Яркими образцами таких исследований можно считать монографии О. Е. Кошелевой о раннем Петербурге и А. Б. Каменского о Бежецке XVIII в. В этих исследованиях со всей полнотой реализовались наиболее продуктивные тенденции современной российской историографии социальной истории. Обе книги – о людях. Буквально. Не о «классах», «стратах», «массах», «сословиях», «структурах» и пр., а именно о людях, ограниченных в своих повседневных хлопотах рамками относительно небольшого городского пространства. Обе книги созданы на основе богатейших исторических материалов, по принципу «плотного описания» и превосходно читаются, им присуще гармоничное сочетание наследия российской источниковедческой традиции и новейших достижений зарубежных теорий и методик. Все это роднит оба сочинения. В то же время различие объектов (с точки зрения их социальной организации) позволяет авторам применить разные исследовательские подходы. Ранний Петербург О. Е. Кошелевой – молодой, неупорядоченный, еще не устоявшийся организм. Его социальная тектоника пластична и подвижна. Жизнь насельников Санкт-Петербургского острова почти бивуачная: в отвратительных природных и бытовых условиях они строят город – новую столицу новой империи. Автору интересно, как они живут и выживают, что и каким образом их сплачивает. Посвятив отдельную главу реконструкции структуры населения острова, О. Е. Кошелева делает вывод, что трудно, почти невозможно «прочитать» социальную организацию раннего Петербурга через схемы, созданные бюрократами-современниками или позднейшими учеными-историками. «Не разделить, а перемешать», – под таким девизом автор исследует хитросплетения общественных связей и интеракций местных обитателей.

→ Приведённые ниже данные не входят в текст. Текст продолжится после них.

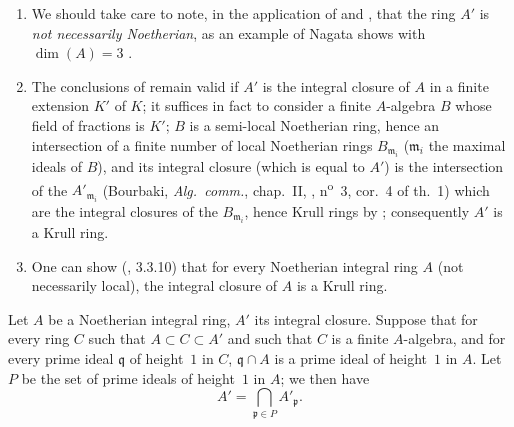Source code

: \begin{remarks}[23.2.8]
\label{0.23.2.8}
\medskip\noindent
\begin{enumerate}
  \item[{\rm(i)}] We should take care to note, in the application of  and , that the ring $A'$ is \emph{not necessarily Noetherian}, as an example of Nagata shows with $\dim(A)=3$ \cite{IV-30}.
  \item[{\rm(ii)}] The conclusions of  remain valid if $A'$ is the integral closure of $A$ in a finite extension $K'$ of $K$; it suffices in fact to consider a finite $A$-algebra $B$ whose field of fractions is $K'$; $B$ is a semi-local Noetherian ring, hence an intersection of a finite number of local Noetherian rings $B_{\mathfrak{m}_i}$ ($\mathfrak{m}_i$ the maximal ideals of $B$), and its integral closure (which is equal to $A'$) is the intersection of the $A'_{\mathfrak{m}_i}$ (Bourbaki, \emph{Alg.~comm.}, chap.~II, , n\textsuperscript{o}~3, cor.~4 of th.~1) which are the integral closures of the $B_{\mathfrak{m}_i}$, hence Krull rings by ; consequently $A'$ is a Krull ring.
  \item[{\rm(iii)}] One can show (\cite{IV-30}, 3.3.10) that for every Noetherian integral ring $A$ (not necessarily local), the integral closure of $A$ is a Krull ring.
\end{enumerate}
\end{remarks}

\begin{corollary}[23.2.9]
\label{0.23.2.9}
Let $A$ be a Noetherian integral ring, $A'$ its integral closure.
Suppose that for every ring $C$ such that $A\subset C\subset A'$ and such that $C$ is a finite $A$-algebra, and for every prime ideal $\mathfrak{q}$ of height~$1$ in $C$, $\mathfrak{q}\cap A$ is a prime ideal of height~$1$ in $A$.
Let $P$ be the set of prime ideals of height~$1$ in $A$; we then have
\[
  A'=\bigcap_{\mathfrak{p}\in P}A'_\mathfrak{p}.
\]
\end{corollary}

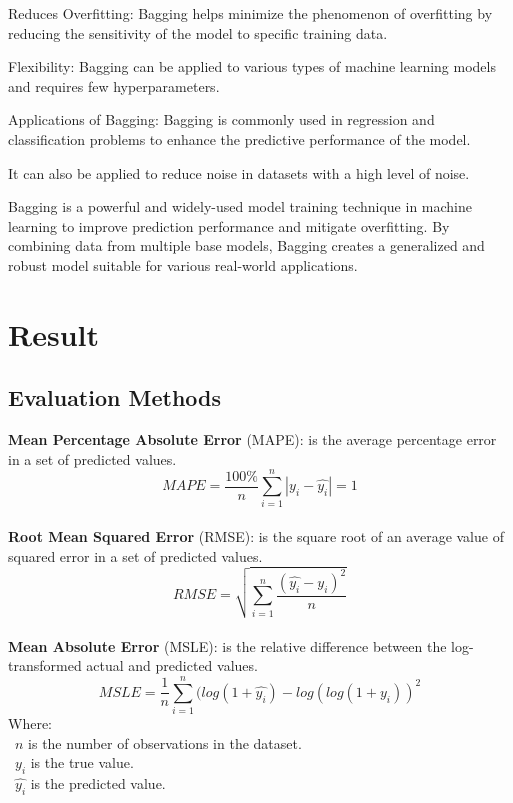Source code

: \documentclass{ieeeojies}
\begin{document}
Reduces Overfitting: Bagging helps minimize the phenomenon of overfitting by reducing the sensitivity of the model to specific training data.

Flexibility: Bagging can be applied to various types of machine learning models and requires few hyperparameters.

Applications of Bagging:
Bagging is commonly used in regression and classification problems to enhance the predictive performance of the model.

It can also be applied to reduce noise in datasets with a high level of noise.

Bagging is a powerful and widely-used model training technique in machine learning to improve prediction performance and mitigate overfitting. By combining data from multiple base models, Bagging creates a generalized and robust model suitable for various real-world applications.
\section{Result}
\subsection{Evaluation Methods}
\textbf{Mean Percentage Absolute Error} (MAPE): is the average percentage error in a set of predicted values.\\
\[MAPE=\frac{100\%}{n}  \sum_{i=1}^{n} |y_i-\hat{y_i} |  = 1 \]\\
\textbf{Root Mean Squared Error} (RMSE): is the square root of an average value of squared error in a set of predicted values.\\
\[RMSE=\sqrt{\sum_{i=1}^{n} \frac{(\hat{y_i}-y_i )^2}{n} }\]\\
\textbf{Mean Absolute Error} (MSLE): is the relative difference between the log-transformed actual and predicted values.\\
\[MSLE=\frac{1}{n}\sum_{i=1}^{n}(log(1+\hat{y_i})-log(log(1+y_i))^2\]
Where: \\
	\indent\textbullet\ \(n\) is the number of observations in the dataset.\\
	\indent\textbullet\ \(y_i\)  is the true value.\\
	\indent\textbullet\ \(\hat{y_i}\) is the predicted value.
\end{document}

Бежечане А. Б. Каменского – иная общность. Их мир гораздо более целостен. В первую очередь он упорядочен системой устойчивых семейных кланов, вокруг которых, в почти вековой динамике, выстраивается жизнь города. Правда, при ближайшем рассмотрении оказывается, что и для бежецкого сообщества совсем не чужды перемены и даже определенная социальная турбулентность. Заведомо отказываясь от априорных установок на следование подходам и методам той или иной теоретической доктрины, декларируя принцип построения повествования «от источника», А. Б. Каменский, как представляется, очень гармонично сумел соединить в своей книге собственно историческое исследование с исследованием в духе «антропологии города». Социальная организация Бежецка препарирована автором через систему индивидуальных и коллективных действий, создававших то, что принято именовать «структурами повседневности».

Глубокая осведомленность обоих авторов в актуальных методико-методологических трендах позволяет им мастерски оперировать источниковым материалом, изящно интерпретируя его и создавая на его основе богатую картину социальной жизни русского общества периода ранней империи. В трудах и горестях петербуржцев и бежечан, в их склоках и взаимопомощи, семейных отношениях, дружбе и неприязни, отношении к гигиене, структуре питания и облике жилищ, понимании долга и противостоянии с властями обретает плоть та самая социальность, которая прячется за желтыми фасадами официальной имперской отчетности или предстает в «картонных» «интеракциях», «ментальностях», «идентичностях» и «маркерах» теоретических трудов.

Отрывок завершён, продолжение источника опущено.